Gear material for an enhanced rotorcraft drive system

Abstract

A surface processing method includes the step of increasing a surface hardness of a metal having a nominal composition that includes about 0.21-0.25 wt % carbon, about 2.9-3.3 wt % chromium, about 11-12 wt % nickel, about 13-14 wt % cobalt, about 1.1-1.3 wt % molybdenum, and a balance of iron from a first hardness to a second hardness. For example, the method is used to produce a surface-hardened component that includes a core section having a first hardness between about 51 HR_C and 55 HR_C and a case section having a second hardness that is greater than the first hardness.

Description

BACKGROUND OF THE INVENTION

The present invention relates to hardening metals or metal alloys, and more particularly to hardening AerMet® 100 alloy for uses such as gears within a rotary-wing aircraft gearbox.

Certain compositions of steel, such as Pyrowear® 53 and 9310, have been used for gears or other applications requiring high strength and fatigue resistance. Pyrowear® 53 and 9310 typically have a strength of 180-200 ksi and a hardness of 30-45 HR_c. To increase fatigue resistance, the gears are carburized to produce a case that surrounds a less hard core. For example, gears made of Pyrowear® 53 or 9310 are heated to an austenizing temperature of 1650° F. in a 0.8% carbon atmosphere. The carbon diffuses into solid austenite solution. Upon quenching, the austenite forms high carbon martensite having a surface carbon level around 0.8% to 1.0%, which hardens the surface.

Although Pyrowear® 53 and 9310 are useful for gears and other applications, there is a need for even stronger and more fatigue-resistant gears. AerMet® 100 is an alloy developed by Carpenter Technology based on the composition of US Air Force Alloy 1410. When processed per CarTech specified directions or per AMS 6532 specification, AerMet® 100 develops an ultimate strength of 280 ksi, a fracture toughness value of 115 ksi·inch^1/2 and a hardness of 53 HR_C. The strength and toughness combination make AerMet® 100 attractive for use in gears, however, AerMet® 100 lacks the desired surface hardness.

One proposed solution to enable use of AerMet® 100 in gears is to carburize the AerMet® 100 using the conventional carburization process that is used for Pyrowear® 53 and 9310. However, instead of forming hardened high carbon martensite, AerMet® 100 forms undesirable microstructures that prevent use of AerMet® 100 in gears and other applications.

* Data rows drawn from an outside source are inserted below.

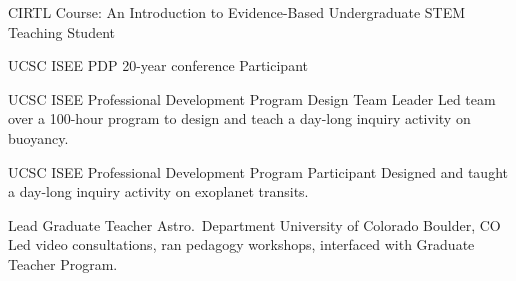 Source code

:         {CIRTL Course: An Introduction to Evidence-Based Undergraduate STEM Teaching}
        {Student}
        {}{}{}

\cventry{}
        {UCSC ISEE PDP 20-year conference}
        {Participant}
        {}{}{}

		{UCSC ISEE Professional Development Program}
		{Design Team Leader}
		{}
		{}
		{Led team over a 100-hour program to design and teach a day-long inquiry activity on buoyancy.}

		{UCSC ISEE Professional Development Program}
		{Participant}
		{}
		{}
		{Designed and taught a day-long inquiry activity on exoplanet transits.}

		{Lead Graduate Teacher}
		{Astro.~Department}
		{University of Colorado}
		{Boulder, CO}
		{Led video consultations, ran pedagogy workshops, interfaced with Graduate Teacher Program.}


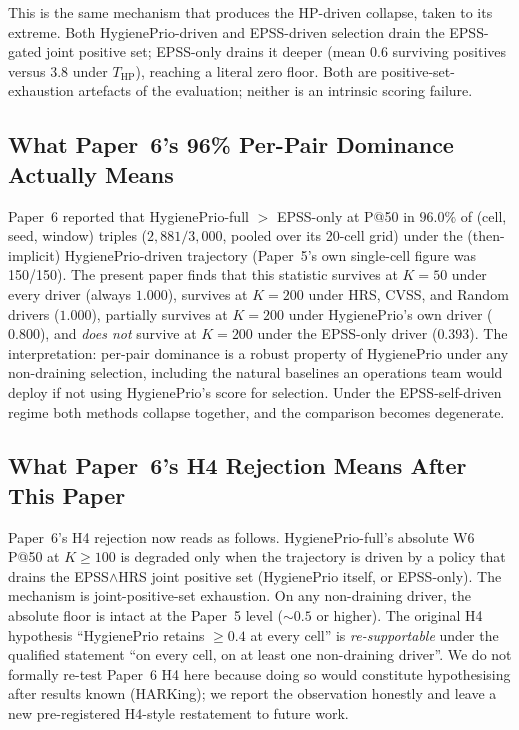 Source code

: This is the same mechanism that produces the HP-driven collapse, taken
to its extreme. Both HygienePrio-driven and EPSS-driven selection
drain the EPSS-gated joint positive set; EPSS-only drains it deeper
(mean $0.6$ surviving positives versus $3.8$ under
$T_{\mathrm{HP}}$), reaching a literal zero floor. Both are
positive-set-exhaustion artefacts of the evaluation; neither is an
intrinsic scoring failure.

\subsection{What Paper~6's 96\% Per-Pair Dominance Actually Means}

Paper~6 reported that HygienePrio-full $>$ EPSS-only at P@50 in
$96.0\%$ of (cell, seed, window) triples ($2{,}881/3{,}000$, pooled
over its 20-cell grid) under the (then-implicit) HygienePrio-driven
trajectory (Paper~5's own single-cell figure was 150/150). The
present paper finds that this
statistic survives at $K = 50$ under every driver (always $1.000$),
survives at $K = 200$ under HRS, CVSS, and Random drivers
($1.000$), partially survives at $K = 200$ under HygienePrio's own
driver ($0.800$), and \textit{does not} survive at $K = 200$ under
the EPSS-only driver ($0.393$). The interpretation: per-pair
dominance is a robust property of HygienePrio under any
non-draining selection, including the natural baselines an operations
team would deploy if not using HygienePrio's score for selection.
Under the EPSS-self-driven regime both methods collapse together,
and the comparison becomes degenerate.

\subsection{What Paper~6's H4 Rejection Means After This Paper}

Paper~6's H4 rejection now reads as follows. HygienePrio-full's
absolute W6 P@50 at $K \geq 100$ is degraded only when the
trajectory is driven by a policy that drains the EPSS$\wedge$HRS
joint positive set (HygienePrio itself, or EPSS-only). The mechanism
is joint-positive-set exhaustion. On any non-draining driver, the
absolute floor is
intact at the Paper~5 level ($\sim 0.5$ or higher). The original
H4 hypothesis ``HygienePrio retains $\geq 0.4$ at every cell'' is
\textit{re-supportable} under the qualified statement ``on every cell,
on at least one non-draining driver''. We do not formally re-test Paper~6
H4 here because doing so would constitute hypothesising after results
known (HARKing); we report the observation honestly and leave a
new pre-registered H4-style restatement to future work.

Accordingly, it is desirable to provide a method of hardening AerMet® 100 for use in gears and other applications, while avoiding the shortcomings and drawbacks of the prior art.

SUMMARY OF THE INVENTION

A surface processing method includes the step of increasing a surface hardness of a metal having a composition that includes about 0.21-0.25 wt % carbon, about 2.9-3.3 wt % chromium, about 11-12 wt % nickel, about 13-14 wt % cobalt, about 1.1-1.3 wt % molybdenum, and a balance of iron from a first hardness to a second hardness.

In one example, the method is used to produce a surface-hardened component that includes a core section having a first hardness between about 51 HR_C and 55 HR_C and a case section having a second hardness that is greater than the first hardness. In one example, the surface-hardened component is a gear for a main gearbox of a rotary-wing aircraft. Optionally, the gear is made of the metal having the composition that includes about 0.21-0.25 wt % carbon, about 2.9-3.3 wt % chromium, about 11-12 wt % nickel, about 13-14 wt % cobalt, about 1.1-1.3 wt % molybdenum, and a balance of iron, but is not surface hardened, depending on the needs of the particular application.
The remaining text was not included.